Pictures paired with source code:
◆ ◆ ◆ ◆ ◆

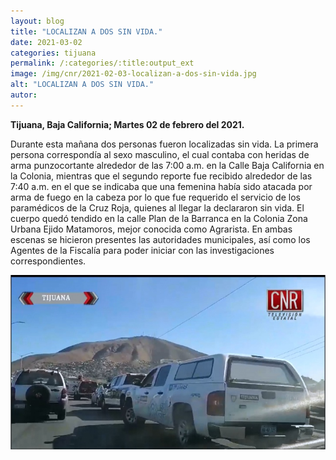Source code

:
 ```yaml
---
layout: blog
title: "LOCALIZAN A DOS SIN VIDA."
date: 2021-03-02
categories: tijuana
permalink: /:categories/:title:output_ext
image: /img/cnr/2021-02-03-localizan-a-dos-sin-vida.jpg
alt: "LOCALIZAN A DOS SIN VIDA."
autor:
---
```


**Tijuana, Baja California; Martes 02 de febrero del 2021.** 

Durante esta mañana dos personas fueron localizadas sin vida. La primera persona correspondía al sexo masculino, el cual contaba con heridas de arma punzocortante alrededor de las 7:00 a.m. en la Calle Baja California en la Colonia, mientras que el segundo reporte fue recibido alrededor de las 7:40 a.m. en el que se indicaba que una femenina había sido atacada por arma de fuego en la cabeza por lo que fue requerido el servicio de los paramédicos de la Cruz Roja, quienes al llegar la declararon sin vida.
El cuerpo quedó tendido en la calle Plan de la Barranca en la Colonia Zona Urbana Ejido Matamoros, mejor conocida como Agrarista.
En ambas escenas se hicieron presentes las autoridades municipales, así como los Agentes de la Fiscalía para poder iniciar con las investigaciones correspondientes.


<div id="carouselExampleSlidesOnly" class="carousel slide" data-ride="carousel">
  <div class="carousel-inner">
    <div class="carousel-item active">
       <img class="d-block w-100" src="/img/cnr/2021-02-03-localizan-a-dos-sin-vida.jpg" loading="lazy"  alt="LOCALIZAN A DOS SIN VIDA.">
    </div>
  </div>
</div>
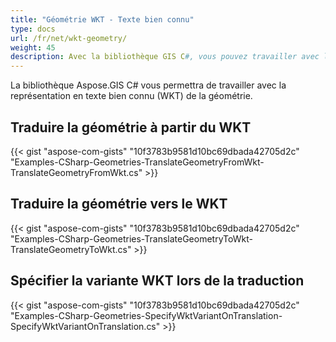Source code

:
 ```yaml
---
title: "Géométrie WKT - Texte bien connu"
type: docs
url: /fr/net/wkt-geometry/
weight: 45
description: Avec la bibliothèque GIS C#, vous pouvez travailler avec la représentation en texte bien connu (WKT) de la géométrie et la traduire vers ou depuis le WKT.
---
```


La bibliothèque Aspose.GIS C# vous permettra de travailler avec la représentation en texte bien connu (WKT) de la géométrie.

## **Traduire la géométrie à partir du WKT**
{{< gist "aspose-com-gists" "10f3783b9581d10bc69dbada42705d2c" "Examples-CSharp-Geometries-TranslateGeometryFromWkt-TranslateGeometryFromWkt.cs" >}}
## **Traduire la géométrie vers le WKT**
{{< gist "aspose-com-gists" "10f3783b9581d10bc69dbada42705d2c" "Examples-CSharp-Geometries-TranslateGeometryToWkt-TranslateGeometryToWkt.cs" >}}
## **Spécifier la variante WKT lors de la traduction**
{{< gist "aspose-com-gists" "10f3783b9581d10bc69dbada42705d2c" "Examples-CSharp-Geometries-SpecifyWktVariantOnTranslation-SpecifyWktVariantOnTranslation.cs" >}}
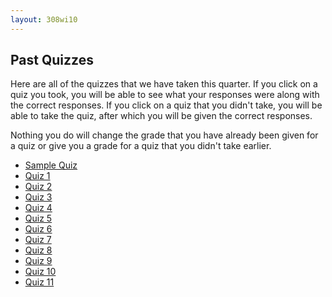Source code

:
 ```yaml
---
layout: 308wi10
---
```


## Past Quizzes

Here are all of the quizzes that we have taken this quarter. If you
click on a quiz you took, you will be able to see what your responses
were along with the correct responses. If you click on a quiz that you
didn't take, you will be able to take the quiz, after which you will be
given the correct responses.

Nothing you do will change the grade that you have already been given
for a quiz or give you a grade for a quiz that you didn't take earlier.

-   [Sample
    Quiz](https://catalysttools.washington.edu/webq/survey/grigg/83276)
-   [Quiz
    1](https://catalysttools.washington.edu/webq/survey/grigg/83573)
-   [Quiz
    2](https://catalysttools.washington.edu/webq/survey/grigg/83577)
-   [Quiz
    3](https://catalysttools.washington.edu/webq/survey/grigg/85462)
-   [Quiz
    4](https://catalysttools.washington.edu/webq/survey/grigg/85465)
-   [Quiz
    5](https://catalysttools.washington.edu/webq/survey/grigg/86785)
-   [Quiz
    6](https://catalysttools.washington.edu/webq/survey/grigg/87274)
-   [Quiz
    7](https://catalysttools.washington.edu/webq/survey/grigg/87276)
-   [Quiz
    8](https://catalysttools.washington.edu/webq/survey/grigg/88223)
-   [Quiz
    9](https://catalysttools.washington.edu/webq/survey/grigg/88224)
-   [Quiz
    10](https://catalysttools.washington.edu/webq/survey/grigg/86249)
-   [Quiz
    11](https://catalysttools.washington.edu/webq/survey/grigg/95804)

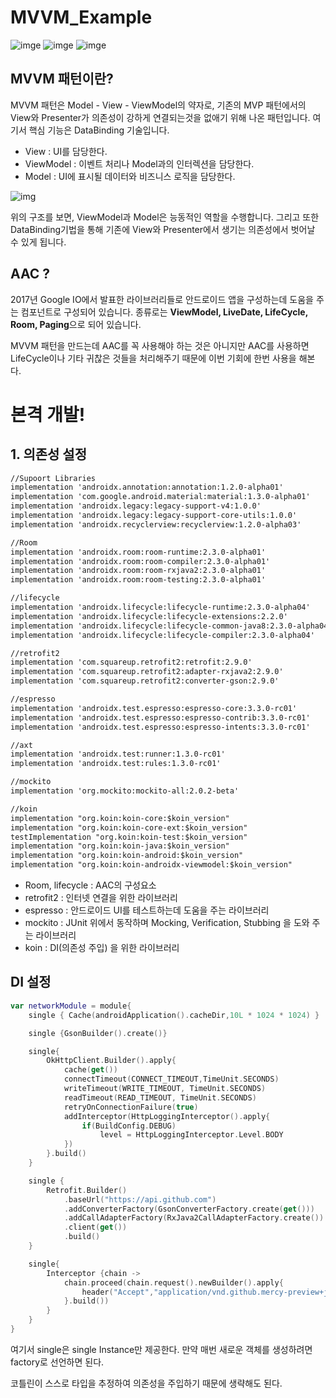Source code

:# MVVM_Example

![imge](https://img.shields.io/badge/ProjectType-SingleStudy-green) ![imge](https://img.shields.io/badge/Language-Kotlin-yellow) ![imge](https://img.shields.io/badge/Tools-AndroidStudio-blue)

## MVVM 패턴이란?

MVVM 패턴은 Model - View - ViewModel의 약자로, 기존의 MVP 패턴에서의 View와 Presenter가 의존성이 강하게 연결되는것을 없애기 위해 나온 패턴입니다. 여기서 핵심 기능은 DataBinding 기술입니다.

- View : UI를 담당한다.
- ViewModel : 이벤트 처리나 Model과의 인터렉션을 담당한다.
- Model : UI에 표시될 데이터와 비즈니스 로직을 담당한다.

![img](https://miro.medium.com/max/1534/1*tSHvX51lF0BwYFbmFaobpg.png)

위의 구조를 보면, ViewModel과 Model은 능동적인 역할을 수행합니다. 그리고 또한 DataBinding기법을 통해 기존에 View와 Presenter에서 생기는 의존성에서 벗어날 수 있게 됩니다.



## AAC ?

2017년 Google IO에서 발표한 라이브러리들로 안드로이드 앱을 구성하는데 도움을 주는 컴포넌트로 구성되어 있습니다. 종류로는 **ViewModel, LiveDate, LifeCycle, Room, Paging**으로 되어 있습니다.

MVVM 패턴을 만드는데 AAC를 꼭 사용해야 하는 것은 아니지만 AAC를 사용하면 LifeCycle이나 기타 귀찮은 것들을 처리해주기 때문에 이번 기회에 한번 사용을 해본다.



# 본격 개발!

## 1. 의존성 설정

```xml
//Supoort Libraries
implementation 'androidx.annotation:annotation:1.2.0-alpha01'
implementation 'com.google.android.material:material:1.3.0-alpha01'
implementation 'androidx.legacy:legacy-support-v4:1.0.0'
implementation 'androidx.legacy:legacy-support-core-utils:1.0.0'
implementation 'androidx.recyclerview:recyclerview:1.2.0-alpha03'

//Room
implementation 'androidx.room:room-runtime:2.3.0-alpha01'
implementation 'androidx.room:room-compiler:2.3.0-alpha01'
implementation 'androidx.room:room-rxjava2:2.3.0-alpha01'
implementation 'androidx.room:room-testing:2.3.0-alpha01'

//lifecycle
implementation 'androidx.lifecycle:lifecycle-runtime:2.3.0-alpha04'
implementation 'androidx.lifecycle:lifecycle-extensions:2.2.0'
implementation 'androidx.lifecycle:lifecycle-common-java8:2.3.0-alpha04'
implementation 'androidx.lifecycle:lifecycle-compiler:2.3.0-alpha04'

//retrofit2
implementation 'com.squareup.retrofit2:retrofit:2.9.0'
implementation 'com.squareup.retrofit2:adapter-rxjava2:2.9.0'
implementation 'com.squareup.retrofit2:converter-gson:2.9.0'

//espresso
implementation 'androidx.test.espresso:espresso-core:3.3.0-rc01'
implementation 'androidx.test.espresso:espresso-contrib:3.3.0-rc01'
implementation 'androidx.test.espresso:espresso-intents:3.3.0-rc01'

//axt
implementation 'androidx.test:runner:1.3.0-rc01'
implementation 'androidx.test:rules:1.3.0-rc01'

//mockito
implementation 'org.mockito:mockito-all:2.0.2-beta'

//koin
implementation "org.koin:koin-core:$koin_version"
implementation "org.koin:koin-core-ext:$koin_version"
testImplementation "org.koin:koin-test:$koin_version"
implementation "org.koin:koin-java:$koin_version"
implementation "org.koin:koin-android:$koin_version"
implementation "org.koin:koin-androidx-viewmodel:$koin_version"
```

- Room, lifecycle :  AAC의 구성요소
- retrofit2 : 인터넷 연결을 위한 라이브러리
- espresso : 안드로이드 UI를 테스트하는데 도움을 주는 라이브러리
- mockito : JUnit 위에서 동작하며 Mocking, Verification, Stubbing 을 도와 주는 라이브러리
- koin : DI(의존성 주입) 을 위한 라이브러리

## DI 설정

```kotlin
var networkModule = module{
    single { Cache(androidApplication().cacheDir,10L * 1024 * 1024) }

    single {GsonBuilder().create()}

    single{
        OkHttpClient.Builder().apply{
            cache(get())
            connectTimeout(CONNECT_TIMEOUT,TimeUnit.SECONDS)
            writeTimeout(WRITE_TIMEOUT, TimeUnit.SECONDS)
            readTimeout(READ_TIMEOUT, TimeUnit.SECONDS)
            retryOnConnectionFailure(true)
            addInterceptor(HttpLoggingInterceptor().apply{
                if(BuildConfig.DEBUG)
                    level = HttpLoggingInterceptor.Level.BODY
            })
        }.build()
    }

    single {
        Retrofit.Builder()
            .baseUrl("https://api.github.com")
            .addConverterFactory(GsonConverterFactory.create(get()))
            .addCallAdapterFactory(RxJava2CallAdapterFactory.create())
            .client(get())
            .build()
    }

    single{
        Interceptor {chain ->
            chain.proceed(chain.request().newBuilder().apply{
                header("Accept","application/vnd.github.mercy-preview+json")
            }.build())
        }
    }
}
```

여기서 single은 single Instance만 제공한다. 만약 매번 새로운 객체를 생성하려면 factory로 선언하면 된다.

코틀린이 스스로 타입을 추정하여 의존성을 주입하기 때문에 생략해도 된다.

◆ ◆ ◆ ◆ ◆

▶ _ACTIVITY_
Provide an exact copy of only the lines from the beginning of the entries through the line containing "En ambas escenas", both ends included, with no pictures.

▶ _YOUR RESPONSE_
Source code

:
 ```yaml
---
layout: blog
title: "LOCALIZAN A DOS SIN VIDA."
date: 2021-03-02
categories: tijuana
permalink: /:categories/:title:output_ext
image: /img/cnr/2021-02-03-localizan-a-dos-sin-vida.jpg
alt: "LOCALIZAN A DOS SIN VIDA."
autor:
---
```


**Tijuana, Baja California; Martes 02 de febrero del 2021.** 

Durante esta mañana dos personas fueron localizadas sin vida. La primera persona correspondía al sexo masculino, el cual contaba con heridas de arma punzocortante alrededor de las 7:00 a.m. en la Calle Baja California en la Colonia, mientras que el segundo reporte fue recibido alrededor de las 7:40 a.m. en el que se indicaba que una femenina había sido atacada por arma de fuego en la cabeza por lo que fue requerido el servicio de los paramédicos de la Cruz Roja, quienes al llegar la declararon sin vida.
El cuerpo quedó tendido en la calle Plan de la Barranca en la Colonia Zona Urbana Ejido Matamoros, mejor conocida como Agrarista.
En ambas escenas se hicieron presentes las autoridades municipales, así como los Agentes de la Fiscalía para poder iniciar con las investigaciones correspondientes.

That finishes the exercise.